From: Audrey McNeil <audrey () riskbasedsecurity com>
Date: Tue, 6 Jan 2015 19:23:29 -0700

http://www.wsj.com/articles/puzzle-forms-in-morgan-stanley-data-breach-1420590326

Last summer, a newly minted Morgan Stanley financial adviser named Galen
Marsh started to sift through the account records of some 350,000 of the
firm’s clients. Virtually none of them were his own.

By December, some of that account information appeared on a text-sharing
website, with the offer to trade it for an obscure virtual currency.
Shortly after Morgan Stanley discovered the posting, it fired the
30-year-old Mr. Marsh and triggered a Federal Bureau of Investigation probe
into how the records ended up online.

In what some security experts are saying is likely the biggest data theft
at a wealth-management firm, some facts aren’t in dispute: Mr. Marsh’s
lawyer has said that his client downloaded the account information and that
he was subsequently fired by Morgan Stanley.

But a mystery remains about whether Mr. Marsh posted the information online
and, if so, why he would risk his career.

Already, the episode is having ramifications within Morgan Stanley: On
Tuesday, people familiar with the matter said the firm has tightened access
to its client database so that individual advisers no longer have access to
such wide swaths of account data. It also hired an outside consulting firm
to increase its capacity to take calls from clients concerned about the
breach and provide credit and identity-theft protective services.

Mr. Marsh’s lawyer Robert Gottlieb says the matter is an employment dispute
and denies that Mr. Marsh posted the information online or ever tried to
sell it.

It isn’t uncommon in the wealth-management industry for advisers to
squirrel away information about clients before leaving for another firm,
since a stable of wealthy clients is the lifeblood of any successful
advisory practice.

But Mr. Marsh, who had been promoted from trainee last April, wasn’t facing
any disciplinary action, and had no reason to believe his position at
Morgan Stanley was in jeopardy before he was confronted about the data he
had downloaded, according to a person familiar with the matter.

However, Morgan Stanley officials believe the trail to the data posted
online leads back to Mr. Marsh, according to people familiar with the
matter.

The data appeared as a posting on Pastebin on Saturday, Dec. 27. The
posting was created anonymously, without a Pastebin user account, an
official with the text-sharing service said.

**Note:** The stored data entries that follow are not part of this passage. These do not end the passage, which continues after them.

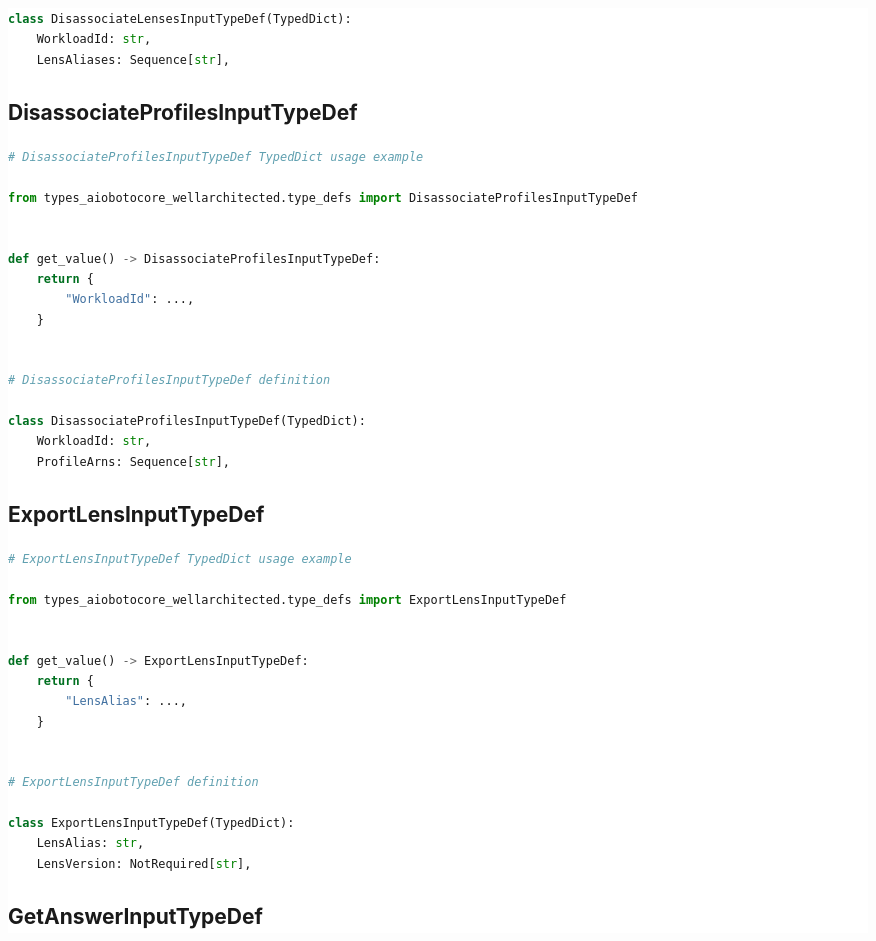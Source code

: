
 ```python
class DisassociateLensesInputTypeDef(TypedDict):
    WorkloadId: str,
    LensAliases: Sequence[str],
```


## DisassociateProfilesInputTypeDef

```python
# DisassociateProfilesInputTypeDef TypedDict usage example

from types_aiobotocore_wellarchitected.type_defs import DisassociateProfilesInputTypeDef


def get_value() -> DisassociateProfilesInputTypeDef:
    return {
        "WorkloadId": ...,
    }


# DisassociateProfilesInputTypeDef definition

class DisassociateProfilesInputTypeDef(TypedDict):
    WorkloadId: str,
    ProfileArns: Sequence[str],
```


## ExportLensInputTypeDef

```python
# ExportLensInputTypeDef TypedDict usage example

from types_aiobotocore_wellarchitected.type_defs import ExportLensInputTypeDef


def get_value() -> ExportLensInputTypeDef:
    return {
        "LensAlias": ...,
    }


# ExportLensInputTypeDef definition

class ExportLensInputTypeDef(TypedDict):
    LensAlias: str,
    LensVersion: NotRequired[str],
```


## GetAnswerInputTypeDef
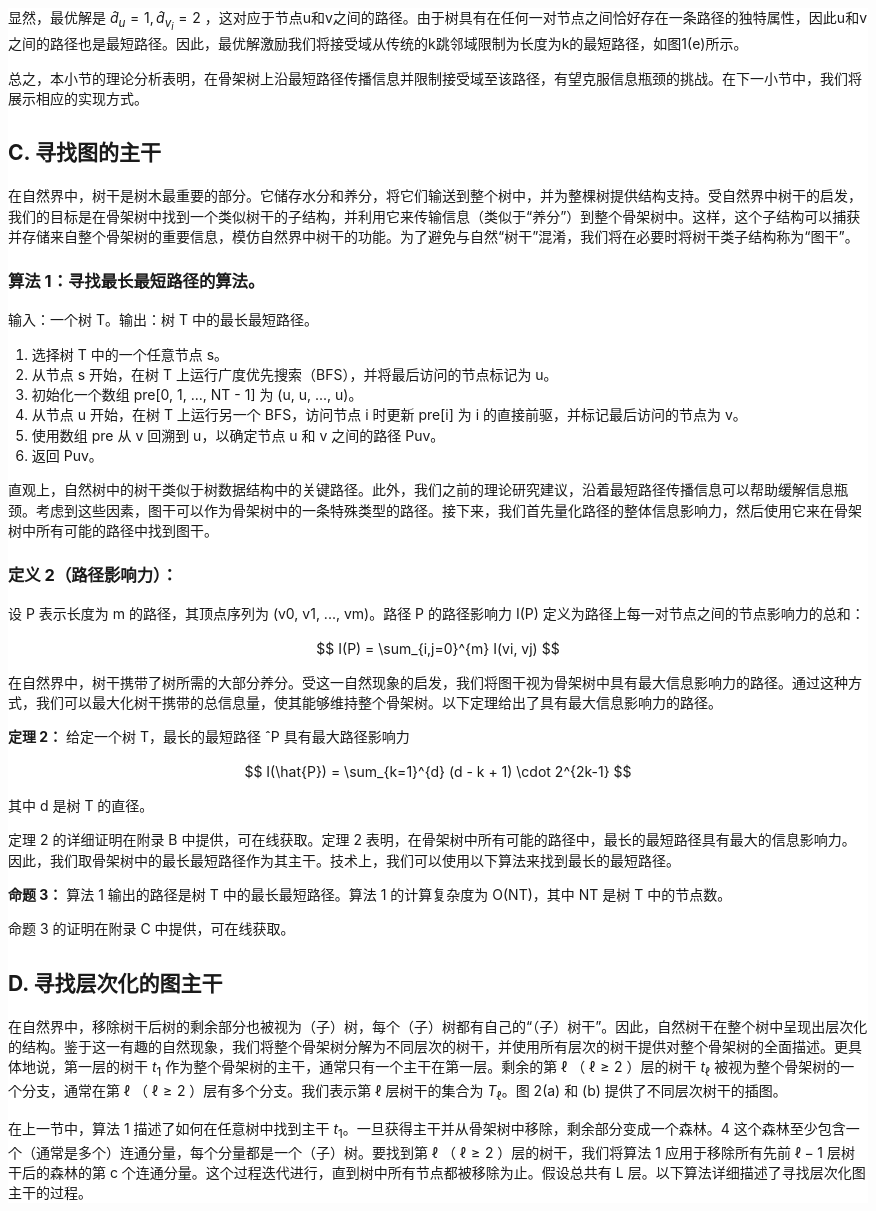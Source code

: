 显然，最优解是 $\hat{d}_ u = 1, \hat{d}_{v_i} = 2$ ，这对应于节点u和v之间的路径。由于树具有在任何一对节点之间恰好存在一条路径的独特属性，因此u和v之间的路径也是最短路径。因此，最优解激励我们将接受域从传统的k跳邻域限制为长度为k的最短路径，如图1(e)所示。

总之，本小节的理论分析表明，在骨架树上沿最短路径传播信息并限制接受域至该路径，有望克服信息瓶颈的挑战。在下一小节中，我们将展示相应的实现方式。

## C. 寻找图的主干
在自然界中，树干是树木最重要的部分。它储存水分和养分，将它们输送到整个树中，并为整棵树提供结构支持。受自然界中树干的启发，我们的目标是在骨架树中找到一个类似树干的子结构，并利用它来传输信息（类似于“养分”）到整个骨架树中。这样，这个子结构可以捕获并存储来自整个骨架树的重要信息，模仿自然界中树干的功能。为了避免与自然“树干”混淆，我们将在必要时将树干类子结构称为“图干”。
### 算法 1：寻找最长最短路径的算法。
输入：一个树 T。输出：树 T 中的最长最短路径。
1. 选择树 T 中的一个任意节点 s。
2. 从节点 s 开始，在树 T 上运行广度优先搜索（BFS），并将最后访问的节点标记为 u。
3. 初始化一个数组 pre[0, 1, ..., NT - 1] 为 (u, u, ..., u)。
4. 从节点 u 开始，在树 T 上运行另一个 BFS，访问节点 i 时更新 pre[i] 为 i 的直接前驱，并标记最后访问的节点为 v。
5. 使用数组 pre 从 v 回溯到 u，以确定节点 u 和 v 之间的路径 Puv。
6. 返回 Puv。

直观上，自然树中的树干类似于树数据结构中的关键路径。此外，我们之前的理论研究建议，沿着最短路径传播信息可以帮助缓解信息瓶颈。考虑到这些因素，图干可以作为骨架树中的一条特殊类型的路径。接下来，我们首先量化路径的整体信息影响力，然后使用它来在骨架树中所有可能的路径中找到图干。
### 定义 2（路径影响力）：
设 P 表示长度为 m 的路径，其顶点序列为 (v0, v1, ..., vm)。路径 P 的路径影响力 I(P) 定义为路径上每一对节点之间的节点影响力的总和： 

$$
I(P) = \sum_{i,j=0}^{m} I(vi, vj)
$$  

在自然界中，树干携带了树所需的大部分养分。受这一自然现象的启发，我们将图干视为骨架树中具有最大信息影响力的路径。通过这种方式，我们可以最大化树干携带的总信息量，使其能够维持整个骨架树。以下定理给出了具有最大信息影响力的路径。

**定理 2：** 给定一个树 T，最长的最短路径 ˆP 具有最大路径影响力

$$
I(\hat{P}) = \sum_{k=1}^{d} (d - k + 1) \cdot 2^{2k-1}
$$  

其中 d 是树 T 的直径。


定理 2 的详细证明在附录 B 中提供，可在线获取。定理 2 表明，在骨架树中所有可能的路径中，最长的最短路径具有最大的信息影响力。因此，我们取骨架树中的最长最短路径作为其主干。技术上，我们可以使用以下算法来找到最长的最短路径。

**命题 3：** 算法 1 输出的路径是树 T 中的最长最短路径。算法 1 的计算复杂度为 O(NT)，其中 NT 是树 T 中的节点数。

命题 3 的证明在附录 C 中提供，可在线获取。

## D. 寻找层次化的图主干
在自然界中，移除树干后树的剩余部分也被视为（子）树，每个（子）树都有自己的“（子）树干”。因此，自然树干在整个树中呈现出层次化的结构。鉴于这一有趣的自然现象，我们将整个骨架树分解为不同层次的树干，并使用所有层次的树干提供对整个骨架树的全面描述。更具体地说，第一层的树干 $t_1$ 作为整个骨架树的主干，通常只有一个主干在第一层。剩余的第 $\ell$ （ $\ell \geq 2$ ）层的树干 $t_\ell$ 被视为整个骨架树的一个分支，通常在第 $\ell$ （ $\ell \geq 2$ ）层有多个分支。我们表示第 $\ell$ 层树干的集合为 $T_\ell$。图 2(a) 和 (b) 提供了不同层次树干的插图。

在上一节中，算法 1 描述了如何在任意树中找到主干 $t_1$。一旦获得主干并从骨架树中移除，剩余部分变成一个森林。4 这个森林至少包含一个（通常是多个）连通分量，每个分量都是一个（子）树。要找到第 $\ell$ （ $\ell \geq 2$ ）层的树干，我们将算法 1 应用于移除所有先前 $\ell - 1$ 层树干后的森林的第 c 个连通分量。这个过程迭代进行，直到树中所有节点都被移除为止。假设总共有 L 层。以下算法详细描述了寻找层次化图主干的过程。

Morgan Stanley officials picked up on the posting early that morning after
it triggered an alert by a routine surveillance of a number of websites
that traffic in sensitive information, according to people familiar with
the matter.

Later that day, Morgan Stanley officials alerted Pastebin that the posting
contained client information and requested its removal. The site complied
and by Monday the posting was down, the people said. In the coming days,
Morgan Stanley would come back to Pastebin with additional removal
requests, the site official said.

By Saturday afternoon, many of Morgan Stanley’s top executives, including
Chairman and Chief Executive James Gorman , were briefed on what the firm’s
security and tech teams had uncovered.

A Dec. 15 posting touted “about 6 000 000 account records” from Morgan
Stanley, along with a vague offer to “buy data.” That posting, which
appears to have been taken down, didn’t trigger an alarm at Morgan Stanley.
The Dec. 27 posting was far more explicit, providing details on 1,200
accounts, and instructing would-be buyers to a different website, gourl.io,
where data can be exchanged for virtual currencies. The poster was asking
for 78,000 speedcoins, a type of virtual currency, people familiar with the
matter said.

Speedcoin is one of a number of digital currencies that are similar to
bitcoin.

The morning of Dec. 27, Morgan Stanley also alerted the FBI.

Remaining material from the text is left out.